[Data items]
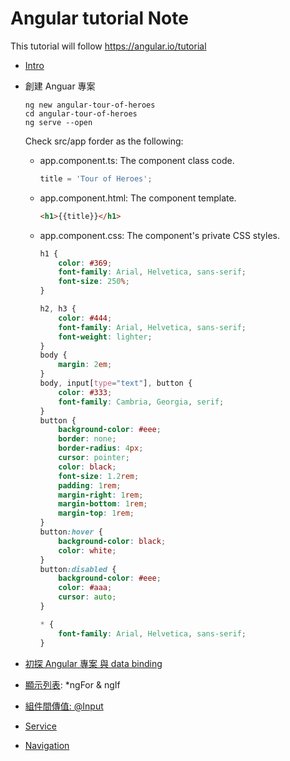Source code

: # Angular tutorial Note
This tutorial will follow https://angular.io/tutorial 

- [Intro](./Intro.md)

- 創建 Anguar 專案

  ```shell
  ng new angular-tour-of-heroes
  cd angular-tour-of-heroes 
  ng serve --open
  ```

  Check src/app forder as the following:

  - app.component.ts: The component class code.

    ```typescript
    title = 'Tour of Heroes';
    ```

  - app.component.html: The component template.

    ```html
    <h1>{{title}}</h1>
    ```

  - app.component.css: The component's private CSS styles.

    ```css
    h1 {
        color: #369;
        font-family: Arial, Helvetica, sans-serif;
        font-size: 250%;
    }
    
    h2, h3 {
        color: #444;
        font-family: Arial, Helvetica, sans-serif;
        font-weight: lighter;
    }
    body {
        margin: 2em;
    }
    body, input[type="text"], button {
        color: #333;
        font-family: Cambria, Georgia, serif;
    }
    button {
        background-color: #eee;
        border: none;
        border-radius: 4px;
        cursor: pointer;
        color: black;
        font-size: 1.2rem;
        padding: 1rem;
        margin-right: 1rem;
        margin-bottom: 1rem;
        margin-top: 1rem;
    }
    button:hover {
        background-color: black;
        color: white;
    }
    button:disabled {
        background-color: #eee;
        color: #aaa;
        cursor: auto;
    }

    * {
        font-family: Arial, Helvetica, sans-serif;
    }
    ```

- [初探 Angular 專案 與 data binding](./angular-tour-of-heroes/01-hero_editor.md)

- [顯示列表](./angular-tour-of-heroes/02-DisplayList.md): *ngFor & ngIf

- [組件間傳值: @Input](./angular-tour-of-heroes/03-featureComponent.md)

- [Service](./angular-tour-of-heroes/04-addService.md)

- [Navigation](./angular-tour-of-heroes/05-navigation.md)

## TASK DESCRIPTION
Copy the lines above exactly. Do not include pictures.

## EXERCISE ANSWER
Source code

: # Angular tutorial Note
This tutorial will follow https://angular.io/tutorial 

- [Intro](./Intro.md)

- 創建 Anguar 專案

  ```shell
  ng new angular-tour-of-heroes
  cd angular-tour-of-heroes 
  ng serve --open
  ```

  Check src/app forder as the following:

  - app.component.ts: The component class code.

    ```typescript
    title = 'Tour of Heroes';
    ```

  - app.component.html: The component template.

    ```html
    <h1>{{title}}</h1>
    ```

  - app.component.css: The component's private CSS styles.

    ```css
    h1 {
        color: #369;
        font-family: Arial, Helvetica, sans-serif;
        font-size: 250%;
    }
    
    h2, h3 {
        color: #444;
        font-family: Arial, Helvetica, sans-serif;
        font-weight: lighter;
    }
    body {
        margin: 2em;
    }
    body, input[type="text"], button {
        color: #333;
        font-family: Cambria, Georgia, serif;
    }
    button {
        background-color: #eee;
        border: none;
        border-radius: 4px;
        cursor: pointer;
        color: black;
        font-size: 1.2rem;
        padding: 1rem;
        margin-right: 1rem;
        margin-bottom: 1rem;
        margin-top: 1rem;
    }
    button:hover {
        background-color: black;
        color: white;
    }
    button:disabled {
        background-color: #eee;
        color: #aaa;
        cursor: auto;
    }

    * {
        font-family: Arial, Helvetica, sans-serif;
    }
    ```

- [初探 Angular 專案 與 data binding](./angular-tour-of-heroes/01-hero_editor.md)

- [顯示列表](./angular-tour-of-heroes/02-DisplayList.md): *ngFor & ngIf

- [組件間傳值: @Input](./angular-tour-of-heroes/03-featureComponent.md)

- [Service](./angular-tour-of-heroes/04-addService.md)

- [Navigation](./angular-tour-of-heroes/05-navigation.md)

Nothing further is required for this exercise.